Battlefield 6 game review: Intense multiplayer chaos
Murray Robertson rates Battlefield 6 as a blistering return to form for the series, its teamplay, design and soundscape forging a formidable package

Much is riding on the success of Battlefield 6, not least the need to recoup the game’s eye-watering budget (reported at around $450m). Three years ago, predecessor Battlefield 2042 launched to a whole lot of indifference and some outright hostility. That game’s reputation improved over the intervening years but it was never able to recapture the series’ magic. In a misguided bid to capitalise on the hero shooter craze, it bastardised its much-loved class system, while 128-player matches often left individuals feeling like insignificant cogs in a joyless machine.
Happily, Battlefield 6 is a confident return to form and an almost defiant statement of intent. Drawing inspiration from the intense, teamwork-driven combat of Battlefields 3 and 4, but without their notorious launch-day technical woes, it has reverted to 64-player skirmishes. This might seem like a retreat but it works in its favour: the reduction in scale restores the clarity, rhythm and sense of purpose that defined the earlier titles.
With the removal of the previous game’s controversial ‘specialists’, teamplay is once again a core part of the experience. Anyone can now revive teammates by dragging them to cover and administering aid, a small but transformative tweak that lends battles a tactile, human quality and keeps the fight flowing. The usual fleet of vehicles is present, with fighter jets and combat helicopters offering support from the air, and a variety of tanks and assorted land vehicles scaring up the troops on the ground.
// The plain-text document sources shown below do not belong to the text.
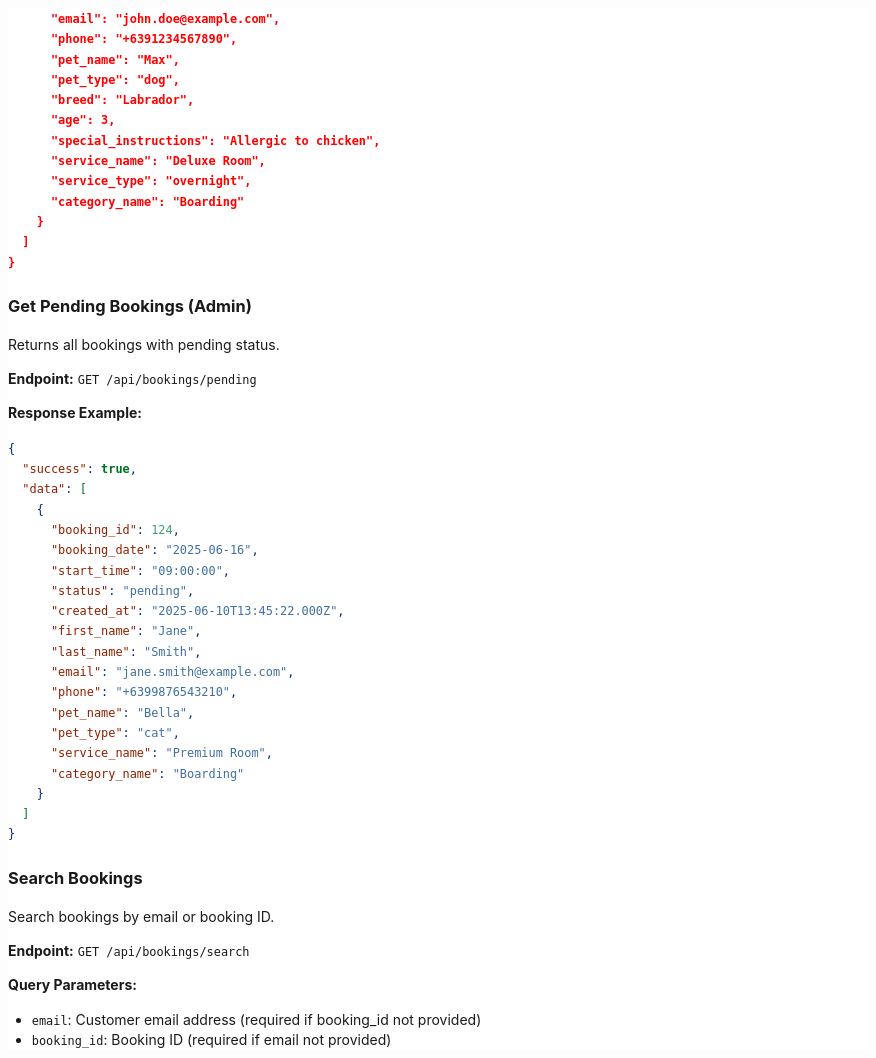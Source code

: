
 ```json
      "email": "john.doe@example.com",
      "phone": "+6391234567890",
      "pet_name": "Max",
      "pet_type": "dog",
      "breed": "Labrador",
      "age": 3,
      "special_instructions": "Allergic to chicken",
      "service_name": "Deluxe Room",
      "service_type": "overnight",
      "category_name": "Boarding"
    }
  ]
}
```

### Get Pending Bookings (Admin)

Returns all bookings with pending status.

**Endpoint:** `GET /api/bookings/pending`

**Response Example:**

```json
{
  "success": true,
  "data": [
    {
      "booking_id": 124,
      "booking_date": "2025-06-16",
      "start_time": "09:00:00",
      "status": "pending",
      "created_at": "2025-06-10T13:45:22.000Z",
      "first_name": "Jane",
      "last_name": "Smith",
      "email": "jane.smith@example.com",
      "phone": "+6399876543210",
      "pet_name": "Bella",
      "pet_type": "cat",
      "service_name": "Premium Room",
      "category_name": "Boarding"
    }
  ]
}
```

### Search Bookings

Search bookings by email or booking ID.

**Endpoint:** `GET /api/bookings/search`

**Query Parameters:**
- `email`: Customer email address (required if booking_id not provided)
- `booking_id`: Booking ID (required if email not provided)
The launch maps are small to medium in scale, dense with choke points, flanking routes and destructible cover. This tighter design of play encourages constant ‘Battlefield moments’: exhilarating passages of chaotic cinematic action. The audiovisual design is wildly intoxicating: the bleached-out urban warfare of Battlefield 3 collides with the ferocious destruction of beloved spin-off Battlefield: Bad Company 2. Buildings splinter under bombardment, smoke chokes the air and panic sets in as structures crumble to the ground. The soundscape (always a Battlefield speciality) is astonishing: a near-constant maelstrom, albeit one packed with detail among the bombast. There will be moments when players will choose to forego a revive simply to get a moment’s peace.
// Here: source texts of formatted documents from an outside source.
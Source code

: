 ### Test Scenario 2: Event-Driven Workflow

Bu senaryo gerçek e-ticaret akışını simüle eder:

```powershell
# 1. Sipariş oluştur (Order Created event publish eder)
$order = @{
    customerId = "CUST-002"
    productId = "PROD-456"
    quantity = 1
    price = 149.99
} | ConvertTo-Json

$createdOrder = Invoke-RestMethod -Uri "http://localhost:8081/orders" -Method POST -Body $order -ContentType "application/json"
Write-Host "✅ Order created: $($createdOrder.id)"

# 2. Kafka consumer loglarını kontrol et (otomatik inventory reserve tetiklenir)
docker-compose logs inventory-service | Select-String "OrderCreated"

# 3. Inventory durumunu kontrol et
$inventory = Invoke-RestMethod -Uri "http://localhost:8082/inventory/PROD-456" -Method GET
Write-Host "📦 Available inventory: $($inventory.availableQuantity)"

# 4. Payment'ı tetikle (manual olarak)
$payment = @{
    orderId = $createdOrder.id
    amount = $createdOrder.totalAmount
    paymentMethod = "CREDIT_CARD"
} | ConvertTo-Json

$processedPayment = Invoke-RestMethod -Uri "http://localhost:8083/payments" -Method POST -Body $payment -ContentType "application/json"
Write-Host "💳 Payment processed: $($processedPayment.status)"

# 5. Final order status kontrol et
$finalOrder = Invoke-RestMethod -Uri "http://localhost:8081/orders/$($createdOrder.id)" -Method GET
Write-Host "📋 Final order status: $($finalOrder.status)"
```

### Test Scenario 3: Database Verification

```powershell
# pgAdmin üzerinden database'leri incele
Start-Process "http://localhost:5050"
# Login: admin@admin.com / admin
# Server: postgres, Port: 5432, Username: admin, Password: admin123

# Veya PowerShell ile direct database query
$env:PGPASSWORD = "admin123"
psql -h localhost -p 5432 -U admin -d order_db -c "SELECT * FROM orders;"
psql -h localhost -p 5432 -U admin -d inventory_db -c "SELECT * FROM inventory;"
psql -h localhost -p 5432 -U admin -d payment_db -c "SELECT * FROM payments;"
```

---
Compared to the spawn/kill/die/repeat of multiplayer Call Of Duty, Battlefield has always been the more nuanced, tactical alternative. Its four core classes (assault, engineer, recon and support) mesh neatly across the two main game modes of conquest (capture-and-hold warfare) and breakthrough (attritional offence versus defence). A generous arsenal of weapons, gadgets and grenades unlocks quickly, though the post-match breakdown still prioritises loot and cosmetic trinkets over meaningful analysis of play.
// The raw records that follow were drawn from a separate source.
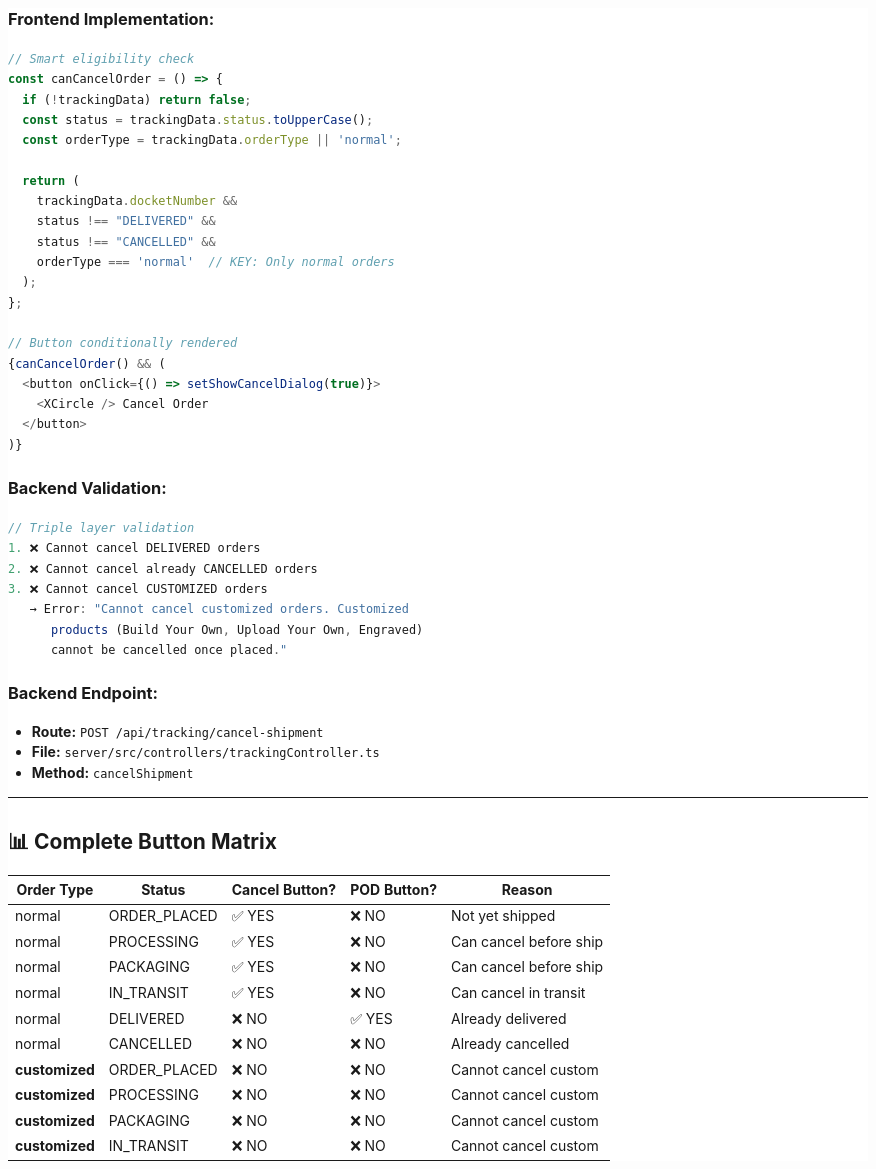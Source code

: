 ### **Frontend Implementation:**
```typescript
// Smart eligibility check
const canCancelOrder = () => {
  if (!trackingData) return false;
  const status = trackingData.status.toUpperCase();
  const orderType = trackingData.orderType || 'normal';
  
  return (
    trackingData.docketNumber &&
    status !== "DELIVERED" &&
    status !== "CANCELLED" &&
    orderType === 'normal'  // KEY: Only normal orders
  );
};

// Button conditionally rendered
{canCancelOrder() && (
  <button onClick={() => setShowCancelDialog(true)}>
    <XCircle /> Cancel Order
  </button>
)}
```

### **Backend Validation:**
```typescript
// Triple layer validation
1. ❌ Cannot cancel DELIVERED orders
2. ❌ Cannot cancel already CANCELLED orders
3. ❌ Cannot cancel CUSTOMIZED orders
   → Error: "Cannot cancel customized orders. Customized 
      products (Build Your Own, Upload Your Own, Engraved) 
      cannot be cancelled once placed."
```

### **Backend Endpoint:**
- **Route:** `POST /api/tracking/cancel-shipment`
- **File:** `server/src/controllers/trackingController.ts`
- **Method:** `cancelShipment`

---

## 📊 **Complete Button Matrix**

| Order Type | Status | Cancel Button? | POD Button? | Reason |
|-----------|--------|---------------|------------|--------|
| normal | ORDER_PLACED | ✅ YES | ❌ NO | Not yet shipped |
| normal | PROCESSING | ✅ YES | ❌ NO | Can cancel before ship |
| normal | PACKAGING | ✅ YES | ❌ NO | Can cancel before ship |
| normal | IN_TRANSIT | ✅ YES | ❌ NO | Can cancel in transit |
| normal | DELIVERED | ❌ NO | ✅ YES | Already delivered |
| normal | CANCELLED | ❌ NO | ❌ NO | Already cancelled |
| **customized** | ORDER_PLACED | ❌ NO | ❌ NO | Cannot cancel custom |
| **customized** | PROCESSING | ❌ NO | ❌ NO | Cannot cancel custom |
| **customized** | PACKAGING | ❌ NO | ❌ NO | Cannot cancel custom |
| **customized** | IN_TRANSIT | ❌ NO | ❌ NO | Cannot cancel custom |
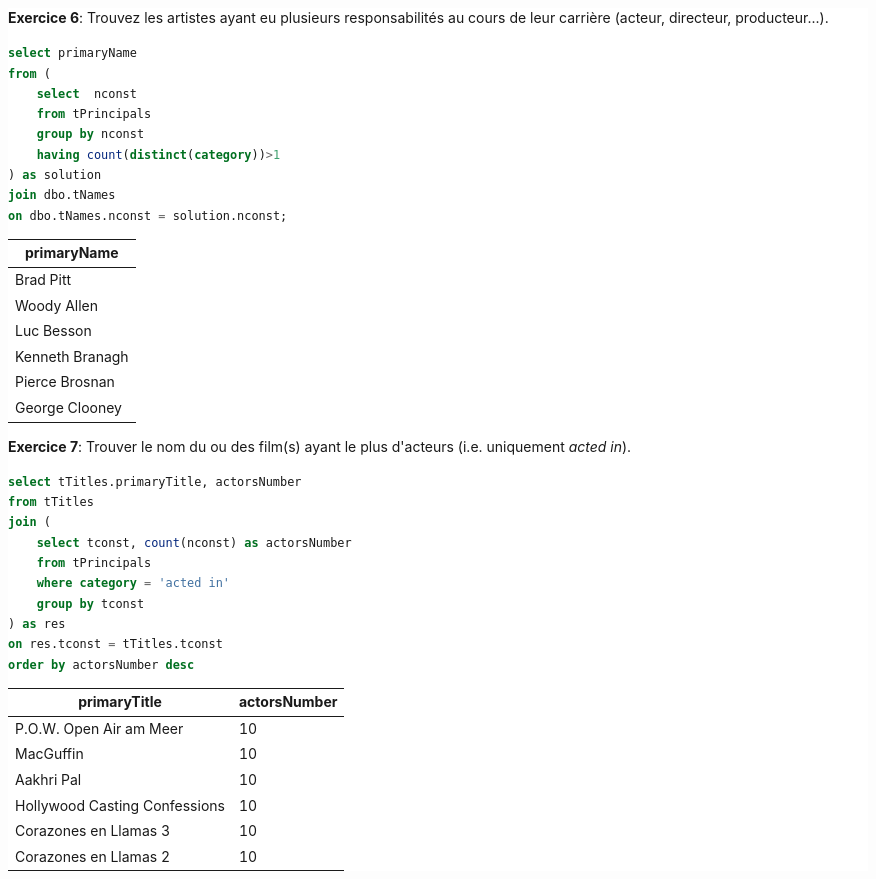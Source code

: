 

**Exercice 6**: Trouvez les artistes ayant eu plusieurs responsabilités au cours de leur carrière (acteur, directeur, producteur...).

```sql
select primaryName
from (
    select  nconst
    from tPrincipals
    group by nconst
    having count(distinct(category))>1
) as solution
join dbo.tNames
on dbo.tNames.nconst = solution.nconst;
```


| primaryName |
| --------------- |
| Brad Pitt       |
| Woody Allen     |
| Luc Besson      |
| Kenneth Branagh |
| Pierce Brosnan  |
| George Clooney  |



**Exercice 7**: Trouver le nom du ou des film(s) ayant le plus d'acteurs (i.e. uniquement *acted in*).

```sql
select tTitles.primaryTitle, actorsNumber
from tTitles
join (
    select tconst, count(nconst) as actorsNumber
    from tPrincipals
    where category = 'acted in'
    group by tconst
) as res
on res.tconst = tTitles.tconst
order by actorsNumber desc
```

| primaryTitle | actorsNumber |
| ----------------------------- | ---- |
| P.O.W. Open Air am Meer       | 10   |
| MacGuffin                     | 10   |
| Aakhri Pal                    | 10   |
| Hollywood Casting Confessions | 10   |
| Corazones en Llamas 3         | 10   |
| Corazones en Llamas 2         | 10   |
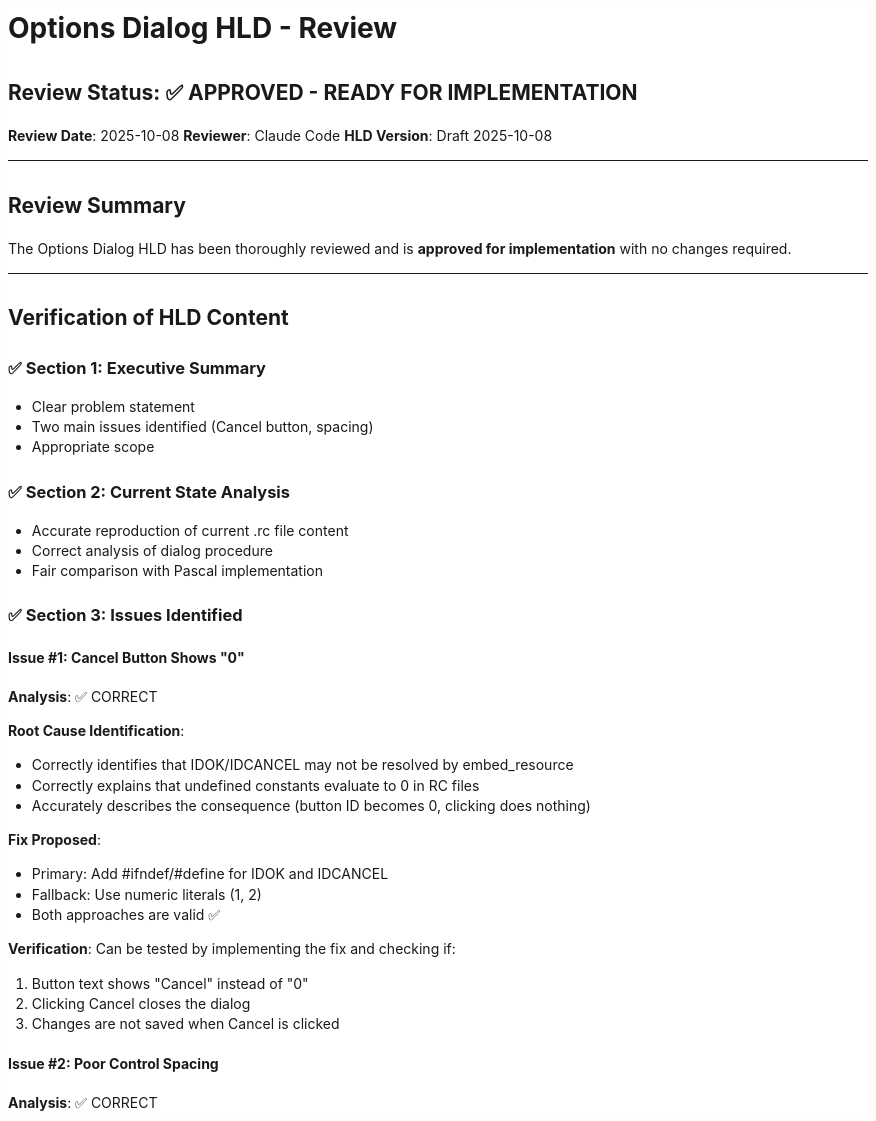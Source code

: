 # Options Dialog HLD - Review

## Review Status: ✅ APPROVED - READY FOR IMPLEMENTATION

**Review Date**: 2025-10-08
**Reviewer**: Claude Code
**HLD Version**: Draft 2025-10-08

---

## Review Summary

The Options Dialog HLD has been thoroughly reviewed and is **approved for implementation** with no changes required.

---

## Verification of HLD Content

### ✅ Section 1: Executive Summary
- Clear problem statement
- Two main issues identified (Cancel button, spacing)
- Appropriate scope

### ✅ Section 2: Current State Analysis
- Accurate reproduction of current .rc file content
- Correct analysis of dialog procedure
- Fair comparison with Pascal implementation

### ✅ Section 3: Issues Identified

#### Issue #1: Cancel Button Shows "0"
**Analysis**: ✅ CORRECT

**Root Cause Identification**:
- Correctly identifies that IDOK/IDCANCEL may not be resolved by embed_resource
- Correctly explains that undefined constants evaluate to 0 in RC files
- Accurately describes the consequence (button ID becomes 0, clicking does nothing)

**Fix Proposed**:
- Primary: Add #ifndef/#define for IDOK and IDCANCEL
- Fallback: Use numeric literals (1, 2)
- Both approaches are valid ✅

**Verification**: Can be tested by implementing the fix and checking if:
1. Button text shows "Cancel" instead of "0"
2. Clicking Cancel closes the dialog
3. Changes are not saved when Cancel is clicked

#### Issue #2: Poor Control Spacing
**Analysis**: ✅ CORRECT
A singleplayer campaign is present, notable only for a few novel set-pieces and a mission cutely located on the Rock Of Gibraltar. It’s entirely optional but it misses a trick by doing nothing to introduce newcomers to the multiplayer mechanics. But that hardly matters: Battlefield 6’s real power lies online. This is a blistering, chaotic, brilliantly executed return to what Battlefield does best: creating unforgettable moments of shared, explosive mayhem.
Battlefield 6 is out now on PC, PS5 and Xbox Series X/S.